= Christopher Lee Sauvé =

Canadian pop artist (born 1979)

Christopher Lee Sauvé (born August 21, 1979) is a Canadian pop artist. He is known for his controversial artwork in which he lampoons and satirizes high-profile figures in the fashion industry. Sauvé works in the fashion industry in New York City, and acts as a creative director for fashion clients including Diane Von Furstenberg, Alexander Wang, Michael Kors, Dior, Coach, Under Armour, MAC Cosmetics and Sephora.

==Early life and education==
Sauvé was born in Vancouver, British Columbia. He earned a Bachelor of Fine Arts degree from Emily Carr University.

==Career==
Sauvé moved to New York City in 2004. He created paintings and earned a living creating posters for rock shows and theatre productions. In 2008, Sauvé designed a T-shirt silk screen with a picture of Vogue editor Anna Wintour and the caption "SAVE ANNA." When his creation proved popular, he created a line of T-shirts with fashion commentary. Some of the designs have produced negative reactions.

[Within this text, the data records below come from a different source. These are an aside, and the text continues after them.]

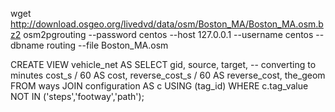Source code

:wget http://download.osgeo.org/livedvd/data/osm/Boston_MA/Boston_MA.osm.bz2
osm2pgrouting --password centos --host 127.0.0.1 --username centos --dbname routing --file Boston_MA.osm


CREATE VIEW vehicle_net AS
    SELECT gid,
        source,
        target,
        -- converting to minutes
        cost_s / 60 AS cost,
        reverse_cost_s / 60 AS reverse_cost,
        the_geom
    FROM ways JOIN configuration AS c
    USING (tag_id)
    WHERE  c.tag_value NOT IN ('steps','footway','path');

    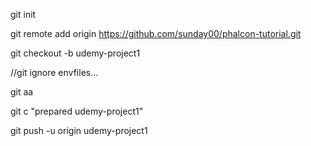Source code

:git init

git remote add origin https://github.com/sunday00/phalcon-tutorial.git

git checkout -b udemy-project1

//git ignore envfiles...

git aa

git c "prepared udemy-project1"

git push -u origin udemy-project1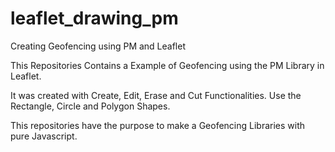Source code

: # leaflet_drawing_pm
Creating Geofencing using PM and Leaflet

This Repositories Contains a Example of Geofencing using the PM Library in Leaflet.

It was created with Create, Edit, Erase and Cut Functionalities. Use the Rectangle, Circle and Polygon Shapes. 

This repositories have the purpose to make a Geofencing Libraries with pure Javascript.
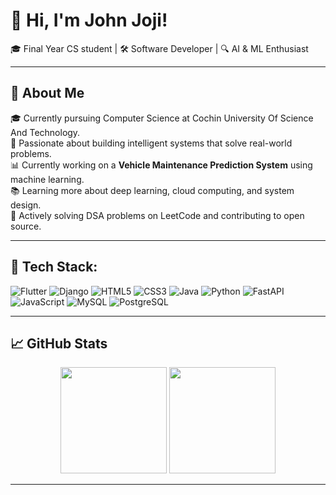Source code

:# 👋 Hi, I'm John Joji!

🎓 Final Year CS student | 🛠️ Software Developer | 🔍 AI & ML Enthusiast

---

## 🧠 About Me

🎓 Currently pursuing Computer Science at Cochin University Of Science And Technology.  
🚀 Passionate about building intelligent systems that solve real-world problems.  
📊 Currently working on a **Vehicle Maintenance Prediction System** using machine learning.  
📚 Learning more about deep learning, cloud computing, and system design.  
🧩 Actively solving DSA problems on LeetCode and contributing to open source.

---

## 🔧 Tech Stack:

![Flutter](https://img.shields.io/badge/-Flutter-02569B?style=for-the-badge&logo=flutter&logoColor=white)
![Django](https://img.shields.io/badge/-Django-092E20?style=for-the-badge&logo=django&logoColor=white)
![HTML5](https://img.shields.io/badge/-HTML5-E34F26?style=for-the-badge&logo=html5&logoColor=white)
![CSS3](https://img.shields.io/badge/-CSS3-1572B6?style=for-the-badge&logo=css3&logoColor=white)
![Java](https://img.shields.io/badge/-Java-007396?style=for-the-badge&logo=java&logoColor=white)
![Python](https://img.shields.io/badge/-Python-3776AB?style=for-the-badge&logo=python&logoColor=white)
![FastAPI](https://img.shields.io/badge/-FastAPI-009688?style=for-the-badge&logo=fastapi&logoColor=white)
![JavaScript](https://img.shields.io/badge/-JavaScript-F7DF1E?style=for-the-badge&logo=javascript&logoColor=black)
![MySQL](https://img.shields.io/badge/-MySQL-4479A1?style=for-the-badge&logo=mysql&logoColor=white)
![PostgreSQL](https://img.shields.io/badge/-PostgreSQL-336791?style=for-the-badge&logo=postgresql&logoColor=white)

---

## 📈 GitHub Stats

<p align="center">
  <img src="https://github-readme-stats.vercel.app/api?username=johnjoji&show_icons=true&theme=radical" height="170"/>
  <img src="https://github-readme-stats.vercel.app/api/top-langs/?username=johnjoji&layout=compact&theme=radical" height="170"/>
</p>

---



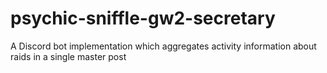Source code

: # psychic-sniffle-gw2-secretary
A Discord bot implementation which aggregates activity information about raids in a single master post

In 2010, he created a protest against Terry Richardson for his alleged misconduct with fashion models.

In 2015, Sauvé launched his new series titled Madmaus at Hotel Particulier in Soho, New York City. The show received positive reviews and Fabergé chose Sauvé to participate in the Big Egg Hunt, where the artist created a Madmaus egg sculpture.

Sauvé also collaborated with artists Malarko Hernandez and Upendo Taylor to create a line of stylish exercise clothing.